### Input material
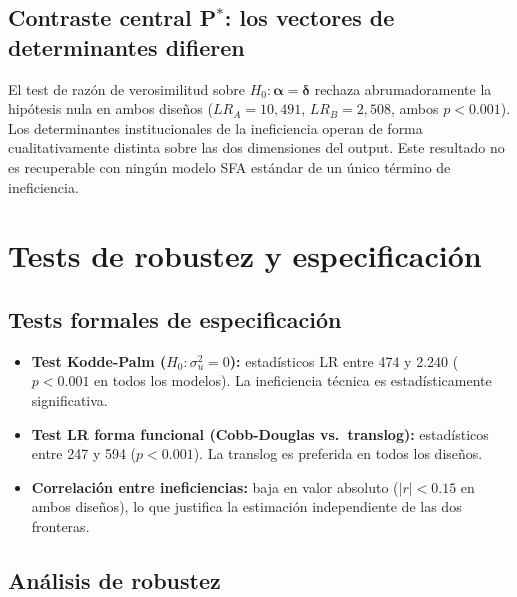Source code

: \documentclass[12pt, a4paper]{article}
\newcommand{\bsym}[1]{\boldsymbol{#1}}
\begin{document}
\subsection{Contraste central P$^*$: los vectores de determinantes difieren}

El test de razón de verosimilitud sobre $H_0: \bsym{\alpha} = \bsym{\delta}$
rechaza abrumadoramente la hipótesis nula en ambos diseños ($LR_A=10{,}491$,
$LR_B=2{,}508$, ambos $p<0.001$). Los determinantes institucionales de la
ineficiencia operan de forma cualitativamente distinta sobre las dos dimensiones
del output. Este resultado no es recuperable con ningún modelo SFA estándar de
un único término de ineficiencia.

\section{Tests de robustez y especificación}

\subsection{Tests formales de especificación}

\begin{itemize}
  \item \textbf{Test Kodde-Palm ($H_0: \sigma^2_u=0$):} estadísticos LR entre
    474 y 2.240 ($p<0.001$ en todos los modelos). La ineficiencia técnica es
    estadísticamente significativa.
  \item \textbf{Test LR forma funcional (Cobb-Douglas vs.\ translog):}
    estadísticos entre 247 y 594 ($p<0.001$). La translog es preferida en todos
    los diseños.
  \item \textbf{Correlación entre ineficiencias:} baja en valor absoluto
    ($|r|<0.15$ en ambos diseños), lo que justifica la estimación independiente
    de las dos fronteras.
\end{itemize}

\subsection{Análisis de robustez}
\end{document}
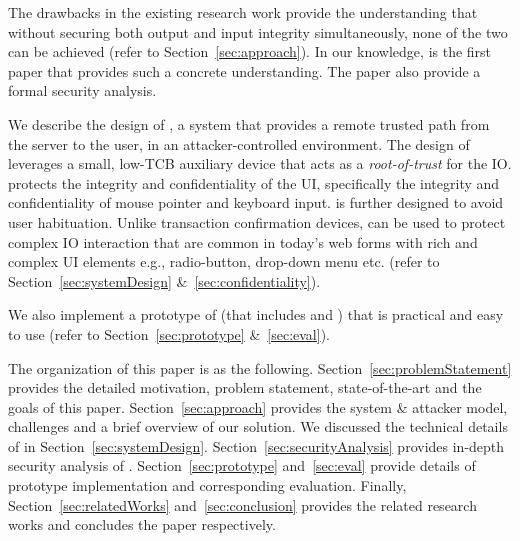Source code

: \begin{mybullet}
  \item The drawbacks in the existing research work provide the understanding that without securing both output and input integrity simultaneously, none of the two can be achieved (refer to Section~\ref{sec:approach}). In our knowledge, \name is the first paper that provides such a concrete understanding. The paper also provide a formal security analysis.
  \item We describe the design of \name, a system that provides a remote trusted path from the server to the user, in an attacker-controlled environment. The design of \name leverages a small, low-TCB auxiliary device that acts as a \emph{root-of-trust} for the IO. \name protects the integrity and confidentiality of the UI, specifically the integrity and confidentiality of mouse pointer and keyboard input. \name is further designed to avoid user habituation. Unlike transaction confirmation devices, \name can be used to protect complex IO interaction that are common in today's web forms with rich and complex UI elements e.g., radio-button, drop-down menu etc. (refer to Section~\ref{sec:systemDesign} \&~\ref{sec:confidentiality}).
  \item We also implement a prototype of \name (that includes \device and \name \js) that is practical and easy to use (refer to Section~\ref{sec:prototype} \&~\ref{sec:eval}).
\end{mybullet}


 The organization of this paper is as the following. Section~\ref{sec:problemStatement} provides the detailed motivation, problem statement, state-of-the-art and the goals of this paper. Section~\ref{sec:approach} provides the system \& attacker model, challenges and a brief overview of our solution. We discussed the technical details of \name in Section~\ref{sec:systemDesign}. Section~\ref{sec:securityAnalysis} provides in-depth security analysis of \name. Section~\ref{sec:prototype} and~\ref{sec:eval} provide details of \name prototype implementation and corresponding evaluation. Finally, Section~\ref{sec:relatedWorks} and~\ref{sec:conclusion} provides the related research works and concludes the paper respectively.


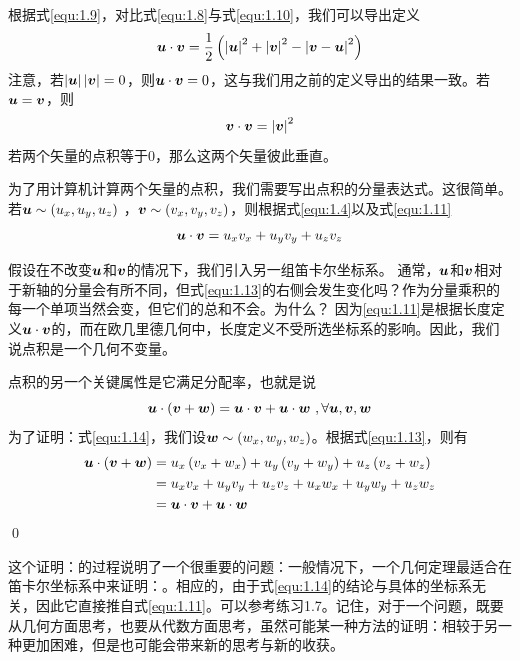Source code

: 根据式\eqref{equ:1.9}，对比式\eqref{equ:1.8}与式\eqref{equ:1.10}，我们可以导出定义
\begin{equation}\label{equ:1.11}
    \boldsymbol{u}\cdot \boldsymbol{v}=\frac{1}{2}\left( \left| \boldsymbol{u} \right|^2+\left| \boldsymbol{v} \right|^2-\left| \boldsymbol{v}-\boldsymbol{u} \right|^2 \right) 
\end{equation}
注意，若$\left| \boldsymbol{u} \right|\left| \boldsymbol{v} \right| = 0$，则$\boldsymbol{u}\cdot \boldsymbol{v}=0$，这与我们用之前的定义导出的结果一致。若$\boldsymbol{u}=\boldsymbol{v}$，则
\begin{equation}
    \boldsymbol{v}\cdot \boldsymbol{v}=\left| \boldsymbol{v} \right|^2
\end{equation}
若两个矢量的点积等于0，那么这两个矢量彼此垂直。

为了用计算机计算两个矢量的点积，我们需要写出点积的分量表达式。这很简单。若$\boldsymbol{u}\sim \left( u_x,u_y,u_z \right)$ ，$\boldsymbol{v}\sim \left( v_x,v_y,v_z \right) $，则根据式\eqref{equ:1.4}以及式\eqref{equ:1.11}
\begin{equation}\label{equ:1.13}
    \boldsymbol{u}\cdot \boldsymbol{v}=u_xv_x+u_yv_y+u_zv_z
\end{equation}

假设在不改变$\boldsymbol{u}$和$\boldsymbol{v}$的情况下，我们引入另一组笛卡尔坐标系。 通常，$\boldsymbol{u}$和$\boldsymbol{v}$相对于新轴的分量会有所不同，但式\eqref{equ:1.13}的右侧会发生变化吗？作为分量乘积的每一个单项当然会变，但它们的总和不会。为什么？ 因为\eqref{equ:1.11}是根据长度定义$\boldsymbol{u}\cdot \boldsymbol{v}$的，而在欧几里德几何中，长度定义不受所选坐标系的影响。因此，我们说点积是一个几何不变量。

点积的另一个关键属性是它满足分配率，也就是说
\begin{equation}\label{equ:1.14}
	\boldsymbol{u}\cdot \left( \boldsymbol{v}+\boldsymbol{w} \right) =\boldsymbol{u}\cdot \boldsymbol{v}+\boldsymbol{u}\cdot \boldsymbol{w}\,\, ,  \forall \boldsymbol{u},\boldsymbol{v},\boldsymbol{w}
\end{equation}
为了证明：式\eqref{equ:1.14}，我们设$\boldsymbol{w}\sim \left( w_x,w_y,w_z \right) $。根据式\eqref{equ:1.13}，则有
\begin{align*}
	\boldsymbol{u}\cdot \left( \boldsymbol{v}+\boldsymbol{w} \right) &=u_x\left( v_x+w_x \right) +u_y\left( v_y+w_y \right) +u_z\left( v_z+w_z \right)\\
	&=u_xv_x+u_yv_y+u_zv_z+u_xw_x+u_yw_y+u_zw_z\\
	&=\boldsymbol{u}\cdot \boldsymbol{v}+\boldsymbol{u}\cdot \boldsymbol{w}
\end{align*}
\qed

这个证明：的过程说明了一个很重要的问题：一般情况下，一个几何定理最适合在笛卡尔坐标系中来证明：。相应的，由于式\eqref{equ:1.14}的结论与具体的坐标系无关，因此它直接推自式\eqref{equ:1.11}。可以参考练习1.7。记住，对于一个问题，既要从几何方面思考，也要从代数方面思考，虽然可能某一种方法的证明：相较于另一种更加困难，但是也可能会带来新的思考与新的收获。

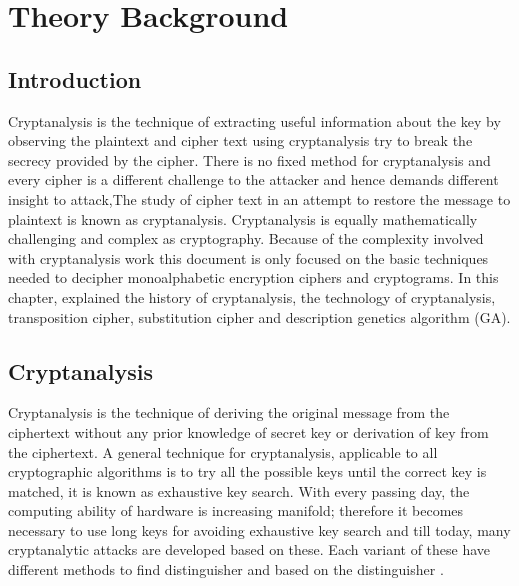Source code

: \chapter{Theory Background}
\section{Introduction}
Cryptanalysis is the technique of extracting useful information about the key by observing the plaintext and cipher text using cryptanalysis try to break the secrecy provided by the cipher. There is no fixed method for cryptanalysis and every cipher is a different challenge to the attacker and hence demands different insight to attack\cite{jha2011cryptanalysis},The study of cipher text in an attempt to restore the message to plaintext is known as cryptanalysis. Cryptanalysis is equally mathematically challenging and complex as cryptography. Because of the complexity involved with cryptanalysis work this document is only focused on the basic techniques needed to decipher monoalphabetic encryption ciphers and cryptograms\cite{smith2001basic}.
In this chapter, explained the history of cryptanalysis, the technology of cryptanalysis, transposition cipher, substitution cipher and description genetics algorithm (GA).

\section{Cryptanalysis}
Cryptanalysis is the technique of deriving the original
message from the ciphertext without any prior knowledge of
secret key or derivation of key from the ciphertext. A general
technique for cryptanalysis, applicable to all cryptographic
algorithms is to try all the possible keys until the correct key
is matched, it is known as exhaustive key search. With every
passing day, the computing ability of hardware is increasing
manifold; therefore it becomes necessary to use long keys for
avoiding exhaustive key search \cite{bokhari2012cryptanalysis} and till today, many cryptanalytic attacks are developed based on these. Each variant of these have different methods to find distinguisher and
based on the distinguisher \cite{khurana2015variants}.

---

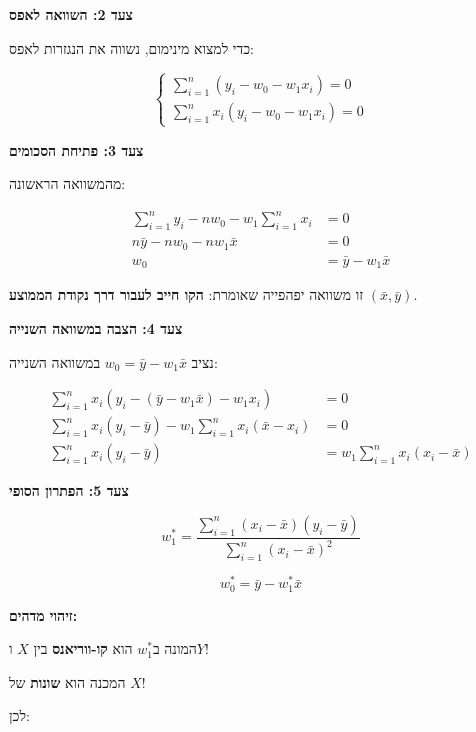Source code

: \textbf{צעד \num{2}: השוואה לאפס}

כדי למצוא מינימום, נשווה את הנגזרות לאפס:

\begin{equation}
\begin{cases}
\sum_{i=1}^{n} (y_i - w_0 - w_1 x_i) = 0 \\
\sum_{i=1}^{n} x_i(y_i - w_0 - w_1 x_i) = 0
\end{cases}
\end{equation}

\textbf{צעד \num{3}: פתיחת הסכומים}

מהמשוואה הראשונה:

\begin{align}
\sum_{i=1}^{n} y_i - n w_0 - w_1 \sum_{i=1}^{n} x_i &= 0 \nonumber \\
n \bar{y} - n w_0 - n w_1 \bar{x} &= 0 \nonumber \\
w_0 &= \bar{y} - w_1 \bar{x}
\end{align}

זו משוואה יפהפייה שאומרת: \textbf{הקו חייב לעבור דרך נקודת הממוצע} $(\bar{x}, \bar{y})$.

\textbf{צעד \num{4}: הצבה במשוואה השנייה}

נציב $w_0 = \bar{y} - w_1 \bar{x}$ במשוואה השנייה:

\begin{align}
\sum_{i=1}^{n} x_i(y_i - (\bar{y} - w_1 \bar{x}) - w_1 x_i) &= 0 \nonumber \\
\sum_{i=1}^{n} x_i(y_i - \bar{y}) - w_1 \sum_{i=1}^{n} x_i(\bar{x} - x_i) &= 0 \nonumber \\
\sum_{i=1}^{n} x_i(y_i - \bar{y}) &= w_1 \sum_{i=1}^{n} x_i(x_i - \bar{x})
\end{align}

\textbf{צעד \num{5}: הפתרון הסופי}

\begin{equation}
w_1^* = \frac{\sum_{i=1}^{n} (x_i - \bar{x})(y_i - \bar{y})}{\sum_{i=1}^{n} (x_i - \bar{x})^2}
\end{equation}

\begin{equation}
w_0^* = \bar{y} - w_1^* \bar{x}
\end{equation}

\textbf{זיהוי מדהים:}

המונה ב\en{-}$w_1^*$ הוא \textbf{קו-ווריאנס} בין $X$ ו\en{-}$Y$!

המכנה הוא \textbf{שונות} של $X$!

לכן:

### Task brief
Each line above that holds the string "במשוואה" should be copied and shown.

### Result
\textbf{צעד \num{4}: הצבה במשוואה השנייה}
נציב $w_0 = \bar{y} - w_1 \bar{x}$ במשוואה השנייה:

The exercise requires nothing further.